The Ghost Road is a novel by Pat Barker, first published in 1995 and winner of the Booker Prize. It is the third volume of a trilogy which follows the fortunes of shell-shocked officers towards the end of the First World War.

Warning: wikipedia contains spoilers

Siegfried Sassoon, a major character in the first book, Regeneration, is relegated to a minor role in this final volume, in which the main players are the working-class officer, Billy Prior, and the psychoanalyst, William Rivers. Thus Barker explores possible relationships between real-life characters and completely fictional ones.

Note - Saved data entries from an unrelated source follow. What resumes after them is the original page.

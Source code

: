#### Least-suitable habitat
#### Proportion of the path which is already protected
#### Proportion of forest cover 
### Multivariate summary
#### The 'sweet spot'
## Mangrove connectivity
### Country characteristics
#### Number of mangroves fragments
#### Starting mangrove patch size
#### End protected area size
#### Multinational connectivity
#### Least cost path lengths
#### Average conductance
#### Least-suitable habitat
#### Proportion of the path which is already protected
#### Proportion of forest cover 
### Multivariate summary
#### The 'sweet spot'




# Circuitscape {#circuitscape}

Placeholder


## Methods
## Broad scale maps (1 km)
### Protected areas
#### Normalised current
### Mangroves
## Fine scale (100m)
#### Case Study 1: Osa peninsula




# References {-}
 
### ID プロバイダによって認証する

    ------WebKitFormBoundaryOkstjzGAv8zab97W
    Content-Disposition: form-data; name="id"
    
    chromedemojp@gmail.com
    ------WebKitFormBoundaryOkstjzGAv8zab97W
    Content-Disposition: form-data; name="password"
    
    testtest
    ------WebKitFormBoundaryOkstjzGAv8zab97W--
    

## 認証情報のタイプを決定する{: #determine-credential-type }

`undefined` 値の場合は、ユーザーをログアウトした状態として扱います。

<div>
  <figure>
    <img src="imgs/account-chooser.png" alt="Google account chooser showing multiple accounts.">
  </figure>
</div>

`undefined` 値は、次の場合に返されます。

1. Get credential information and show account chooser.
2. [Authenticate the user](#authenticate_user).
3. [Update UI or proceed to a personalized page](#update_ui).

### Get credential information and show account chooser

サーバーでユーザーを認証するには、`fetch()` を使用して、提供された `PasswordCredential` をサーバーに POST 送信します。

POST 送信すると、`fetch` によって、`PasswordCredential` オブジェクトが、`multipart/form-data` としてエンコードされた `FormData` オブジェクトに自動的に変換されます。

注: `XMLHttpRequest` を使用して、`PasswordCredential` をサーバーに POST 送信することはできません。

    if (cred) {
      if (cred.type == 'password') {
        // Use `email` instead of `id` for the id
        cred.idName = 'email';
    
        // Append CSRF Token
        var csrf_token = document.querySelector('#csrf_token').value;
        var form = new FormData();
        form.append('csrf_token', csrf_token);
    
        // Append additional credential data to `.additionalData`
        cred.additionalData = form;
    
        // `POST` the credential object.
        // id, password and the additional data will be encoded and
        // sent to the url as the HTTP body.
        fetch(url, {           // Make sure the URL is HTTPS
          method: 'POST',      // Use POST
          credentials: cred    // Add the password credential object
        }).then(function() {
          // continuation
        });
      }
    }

Prior, despite his new-found peace of mind and engagement to munitions worker Sarah, is a sexual predator who does not hesitate to indulge in casual encounters. His only role is that he never pays for sex - a rule he eventually breaks. This episode is a kind of symbolic capitulation to the inevitability of his death at the Western Front, a fate he shares with the poet, Wilfred Owen.

Rivers, concerned for Prior's safety, finally recognises how he sees him as a kind of adopted son. In contrast with the upper-class officers like Sassoon, with whom he has been able to form warm friendships, he has always found Prior a thorn in his side. As Prior returns to the war, Rivers reminisces uncomfortably about his research expeditions as a young anthropologist.